We spent 3 weeks of March cruising the valleys of Chile and Argentina drinking wine. A lot of wine. Mostly sipping and occasionally spitting, of course, as one does on a wine tasting tour, but always enjoying wine with dinner and often wine with lunch. And I discovered not only that these countries are producing a lot of excellent wines in the verdant valleys at the base of the Andes, but that ‘garden’ and ‘nature’ often intersect with ‘vineyard’ in a way the piqued my personal interest. This tour with Toronto’s Steve Thurlow, after all, was a bit of a balancing equation after 3 weeks touring gardens in New Zealand in 2018, aka “Janet’s tour”. Now we were celebrating Doug’s passion, wine-collecting, while escaping a slug of nasty Canadian winter in the southern hemisphere. So…. what did we see that might interest my blog readers? Have a look below. (And I promise to get back to the last few New Zealand gardens very soon.)

Approaching Chile – We flew overnight, a 10-1/2 hour flight from Toronto, and as dawn broke over the Andes as we neared Santiago, I looked down at the most unusual cloud formation over the Pacific Ocean. Later, as we listened to various winemakers talk about the effect of marine fog and the cold Humboldt Current on grape growing, I realized that what I had seen was not cloud, but a blanket of marine fog. The Humboldt Current originates in waters north of the Antarctic circle and flows along the coast of Chile to northern Peru. It is named for Alexander von Humboldt, the 19th century Prussian naturalist who explored South America and recorded the temperatures of the current in his 1846 book Cosmos.

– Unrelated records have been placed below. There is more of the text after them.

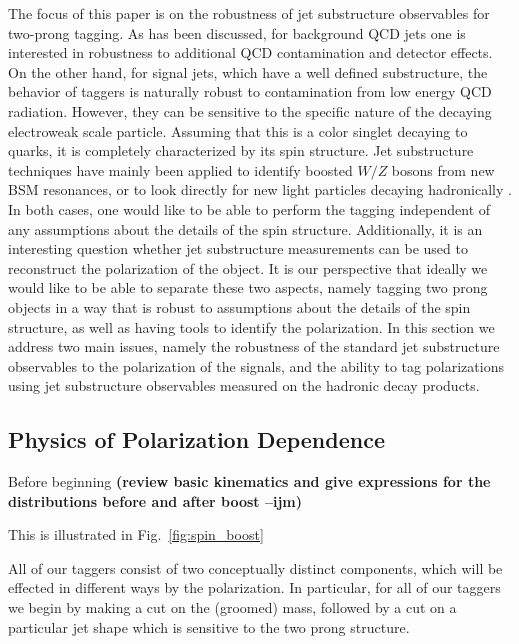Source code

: \documentclass[11pt,letterpaper]{article}
\DeclareRobustCommand{\Fig}[1]{Fig.~\ref{#1}}
\newcommand{\ijm}[1]{\textbf{\textcolor{llblue}{(#1 --ijm)}}}
\begin{document}
The focus of this paper is on the robustness of jet substructure observables for two-prong tagging. As has been discussed, for background QCD jets one is interested in robustness to additional QCD contamination and detector effects. On the other hand, for signal jets, which have a well defined substructure, the behavior of taggers is naturally robust to contamination from low energy QCD radiation. However, they can be sensitive to the specific nature of the decaying electroweak scale particle. Assuming that this is a color singlet decaying to quarks, it is completely characterized by its spin structure. Jet substructure techniques have mainly been applied to identify boosted $W/Z$ bosons from new BSM resonances, or to look directly for new light particles decaying hadronically \cite{CMS-PAS-EXO-17-001}. In both cases, one would like to be able to perform the tagging independent of any assumptions about the details of the spin structure. Additionally, it is an interesting question whether jet substructure measurements can be used to reconstruct the polarization of the object. It is our perspective that ideally we would like to be able to separate these two aspects, namely tagging two prong objects in a way that is robust to assumptions about the details of the spin structure, as well as having tools to identify the polarization. In this section we address two main issues, namely the robustness of the standard jet substructure observables to the polarization of the signals, and the ability to tag polarizations using jet substructure observables measured on the hadronic decay products.



\subsection{Physics of Polarization Dependence}\label{sec:polar_physics}

Before beginning \ijm{review basic kinematics and give expressions for the distributions before and after boost}

This is illustrated in \Fig{fig:spin_boost}



All of our taggers consist of two conceptually distinct components, which will be effected in different ways by the polarization. In particular, for all of our taggers we begin by making a cut on the (groomed) mass, followed by a cut on a particular jet shape which is sensitive to the two prong structure.
\end{document}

Santiago, Chile – We spent a few days in Chile’s capital and took a hop-on-hop-off bus to gain a fast understanding of this city. With a population of 7-million (2017 figures) across its 37 municipalities (conurbation) in a nation of 18-million people, it is the seventh largest city in Latin America. In the residential areas under San Cristobal hill, where I made the photo below after arriving in a cable car, it also has a lovely green canopy.

Although I saw a lot of Chilean wine palms on our trip, this view of Santiago is framed by a Canary Island date palm (Phoenix canariensis). With its central Chile location, Santiago has a semi-arid Mediterranean climate.

That night, I had my first pisco sour cocktail at the rooftop bar of the Magnolia Hotel, where we stayed. Here we see containers of society garlic (Tulbaghia violacea), which we would see used prolifically in many more Chilean gardens.

Veramonte, Casablanca Valley, Chile – After driving out of Santiago via a tunnel through the coastal mountains, we visited our first winery. In the gardens here, I saw old favourites, goldenrod (Solidago sp.) and Russian sage (Perovskia atriplicifolia). Like many vineyards, Veramonte subscribes to sustainable practices and encourages an ecological balance, which includes gardens…..

….. and ponds for birds that eat insects, and often…..

….. the inclusion of native Chilean plants like romerillo (Baccharis linearis), which we saw along the highways.

The mountains are never far away from Chilean vineyards, and often grapes are grown on steep slopes of the foothills.

There were also the brown bracts of artichokes…..

…. and of course, lots of luscious grapes, like these bunches of Syrah. If you go to Chile in March, you hit the middle of harvest time (the equivalent of our September), which begins with Sauvignon Blanc and ends with Carmenere.

Concón, Chile – After our lunch at Veramonte, we drove to the seashore near Concón, where our hotel for the next 3 nights, the Radisson Blu Acqua Hotel, featured crashing waves right below our window…..

…..and an amazing living wall over the parking lot.

Casas del Bosque, Casablanca Valley, Chile – This vineyard, which we visited the following morning, featured a pretty garden…..

….and a shrub/small tree we would see a lot in Chile, crape myrtle (Lagerstroemia indica).

Like New Zealand, we saw our fair share of agapanthus too.

Viña Emiliana, Casablanca Valley, Chile – Our luncheon tasting was at this organic, biodynamic vineyard which featured some principles like planting and pruning according to the moon phases, using interplantings of nitrogen-enriching legumes, etc. They had water gardens…..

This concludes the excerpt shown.